* The task
Report back every line in the data that includes the string "Containers".

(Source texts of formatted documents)
┄┄┄┄┄┄

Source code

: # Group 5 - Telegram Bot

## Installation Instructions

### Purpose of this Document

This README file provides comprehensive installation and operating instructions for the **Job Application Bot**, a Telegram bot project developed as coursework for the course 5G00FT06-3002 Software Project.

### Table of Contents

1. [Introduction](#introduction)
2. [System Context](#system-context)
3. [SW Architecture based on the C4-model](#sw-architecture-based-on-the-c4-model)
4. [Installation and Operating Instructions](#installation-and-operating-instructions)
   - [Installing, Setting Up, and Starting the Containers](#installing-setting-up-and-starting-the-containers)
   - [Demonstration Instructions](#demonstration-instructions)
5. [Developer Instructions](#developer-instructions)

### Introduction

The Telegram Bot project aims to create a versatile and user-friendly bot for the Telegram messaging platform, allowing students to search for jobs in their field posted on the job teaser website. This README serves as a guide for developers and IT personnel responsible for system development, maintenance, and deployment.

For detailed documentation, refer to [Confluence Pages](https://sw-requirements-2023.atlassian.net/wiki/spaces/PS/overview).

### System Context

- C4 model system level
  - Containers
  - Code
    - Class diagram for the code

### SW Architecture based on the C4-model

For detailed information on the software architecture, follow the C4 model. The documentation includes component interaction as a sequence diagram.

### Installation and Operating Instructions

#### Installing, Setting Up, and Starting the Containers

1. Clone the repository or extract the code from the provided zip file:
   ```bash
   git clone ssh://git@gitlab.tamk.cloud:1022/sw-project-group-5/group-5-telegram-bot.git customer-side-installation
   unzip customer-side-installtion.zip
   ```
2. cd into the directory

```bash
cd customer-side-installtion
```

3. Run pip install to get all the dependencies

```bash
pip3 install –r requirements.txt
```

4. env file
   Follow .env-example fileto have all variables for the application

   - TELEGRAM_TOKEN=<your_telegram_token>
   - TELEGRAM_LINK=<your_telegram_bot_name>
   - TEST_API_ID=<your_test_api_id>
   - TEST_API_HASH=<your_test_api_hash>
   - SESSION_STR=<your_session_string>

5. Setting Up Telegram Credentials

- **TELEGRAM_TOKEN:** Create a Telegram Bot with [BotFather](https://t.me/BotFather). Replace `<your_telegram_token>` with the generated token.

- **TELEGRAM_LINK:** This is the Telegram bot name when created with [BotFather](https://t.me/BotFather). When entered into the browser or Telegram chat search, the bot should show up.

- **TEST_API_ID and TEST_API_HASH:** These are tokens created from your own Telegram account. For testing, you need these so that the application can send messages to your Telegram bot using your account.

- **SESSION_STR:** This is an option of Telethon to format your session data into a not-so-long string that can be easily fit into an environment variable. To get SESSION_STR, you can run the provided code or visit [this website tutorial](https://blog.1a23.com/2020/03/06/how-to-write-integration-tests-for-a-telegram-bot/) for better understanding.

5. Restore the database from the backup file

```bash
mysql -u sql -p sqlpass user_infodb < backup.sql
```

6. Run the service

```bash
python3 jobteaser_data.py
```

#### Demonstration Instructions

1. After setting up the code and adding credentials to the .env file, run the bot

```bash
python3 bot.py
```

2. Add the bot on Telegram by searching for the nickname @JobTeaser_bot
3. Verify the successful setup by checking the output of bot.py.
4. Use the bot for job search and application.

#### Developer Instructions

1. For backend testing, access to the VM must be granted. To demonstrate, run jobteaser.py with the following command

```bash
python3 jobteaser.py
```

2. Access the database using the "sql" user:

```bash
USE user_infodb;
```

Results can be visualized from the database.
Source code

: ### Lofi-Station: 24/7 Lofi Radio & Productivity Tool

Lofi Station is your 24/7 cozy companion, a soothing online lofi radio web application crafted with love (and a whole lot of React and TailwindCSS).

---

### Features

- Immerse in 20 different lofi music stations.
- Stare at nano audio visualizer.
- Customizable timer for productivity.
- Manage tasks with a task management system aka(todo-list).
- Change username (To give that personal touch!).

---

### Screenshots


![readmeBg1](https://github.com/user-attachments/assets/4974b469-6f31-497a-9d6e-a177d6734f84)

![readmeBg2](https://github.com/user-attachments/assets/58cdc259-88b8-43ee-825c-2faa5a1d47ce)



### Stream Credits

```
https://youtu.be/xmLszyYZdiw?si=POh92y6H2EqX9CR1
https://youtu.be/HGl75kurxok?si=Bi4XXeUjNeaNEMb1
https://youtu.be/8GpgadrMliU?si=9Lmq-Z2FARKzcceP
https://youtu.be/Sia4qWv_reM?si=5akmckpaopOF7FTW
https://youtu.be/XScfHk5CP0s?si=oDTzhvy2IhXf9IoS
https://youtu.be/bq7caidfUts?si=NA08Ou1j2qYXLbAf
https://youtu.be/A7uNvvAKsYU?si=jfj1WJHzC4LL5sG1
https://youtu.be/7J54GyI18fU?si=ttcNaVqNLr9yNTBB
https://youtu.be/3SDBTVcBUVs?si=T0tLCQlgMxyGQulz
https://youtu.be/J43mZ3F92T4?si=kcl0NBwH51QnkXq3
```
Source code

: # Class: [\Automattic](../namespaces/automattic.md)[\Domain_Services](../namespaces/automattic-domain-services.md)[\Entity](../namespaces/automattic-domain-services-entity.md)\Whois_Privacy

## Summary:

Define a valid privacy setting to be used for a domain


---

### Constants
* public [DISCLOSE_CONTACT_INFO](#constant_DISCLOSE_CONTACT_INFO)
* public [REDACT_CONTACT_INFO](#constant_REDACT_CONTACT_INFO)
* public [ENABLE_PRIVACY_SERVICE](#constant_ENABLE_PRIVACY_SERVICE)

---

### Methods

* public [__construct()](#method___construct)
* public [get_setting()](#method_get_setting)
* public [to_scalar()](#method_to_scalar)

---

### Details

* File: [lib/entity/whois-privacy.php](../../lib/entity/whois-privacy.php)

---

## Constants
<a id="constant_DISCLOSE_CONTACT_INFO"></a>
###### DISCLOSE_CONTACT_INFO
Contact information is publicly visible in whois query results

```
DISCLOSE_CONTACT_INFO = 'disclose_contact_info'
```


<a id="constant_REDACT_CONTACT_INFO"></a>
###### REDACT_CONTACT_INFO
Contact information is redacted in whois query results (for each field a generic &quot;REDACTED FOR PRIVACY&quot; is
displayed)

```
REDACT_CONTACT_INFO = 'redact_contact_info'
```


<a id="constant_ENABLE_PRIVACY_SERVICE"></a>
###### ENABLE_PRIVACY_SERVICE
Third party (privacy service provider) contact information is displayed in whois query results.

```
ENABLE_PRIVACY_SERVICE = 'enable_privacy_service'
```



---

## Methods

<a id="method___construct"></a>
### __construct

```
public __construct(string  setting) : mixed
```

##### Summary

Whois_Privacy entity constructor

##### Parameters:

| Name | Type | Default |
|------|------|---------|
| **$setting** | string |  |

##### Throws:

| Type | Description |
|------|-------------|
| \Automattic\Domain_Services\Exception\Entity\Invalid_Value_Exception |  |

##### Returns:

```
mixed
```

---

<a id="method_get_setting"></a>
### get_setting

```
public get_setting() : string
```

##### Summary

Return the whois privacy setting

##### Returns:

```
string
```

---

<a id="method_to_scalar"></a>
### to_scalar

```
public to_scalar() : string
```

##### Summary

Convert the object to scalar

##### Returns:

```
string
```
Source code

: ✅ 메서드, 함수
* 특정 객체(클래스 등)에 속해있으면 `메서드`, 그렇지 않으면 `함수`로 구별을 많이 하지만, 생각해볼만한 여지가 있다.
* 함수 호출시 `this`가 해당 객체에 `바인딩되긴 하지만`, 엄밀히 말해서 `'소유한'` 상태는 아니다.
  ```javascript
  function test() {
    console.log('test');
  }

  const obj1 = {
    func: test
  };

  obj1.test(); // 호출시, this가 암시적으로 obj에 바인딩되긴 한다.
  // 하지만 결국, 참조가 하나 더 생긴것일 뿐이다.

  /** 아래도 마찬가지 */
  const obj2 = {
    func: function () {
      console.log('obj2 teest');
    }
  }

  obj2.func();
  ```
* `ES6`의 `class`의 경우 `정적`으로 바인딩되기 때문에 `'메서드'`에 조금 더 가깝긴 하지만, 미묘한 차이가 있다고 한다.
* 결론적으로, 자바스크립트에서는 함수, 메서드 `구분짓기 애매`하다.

┄┄┄┄┄┄

* Result of the exercise
   - [Installing, Setting Up, and Starting the Containers](#installing-setting-up-and-starting-the-containers)
  - Containers
#### Installing, Setting Up, and Starting the Containers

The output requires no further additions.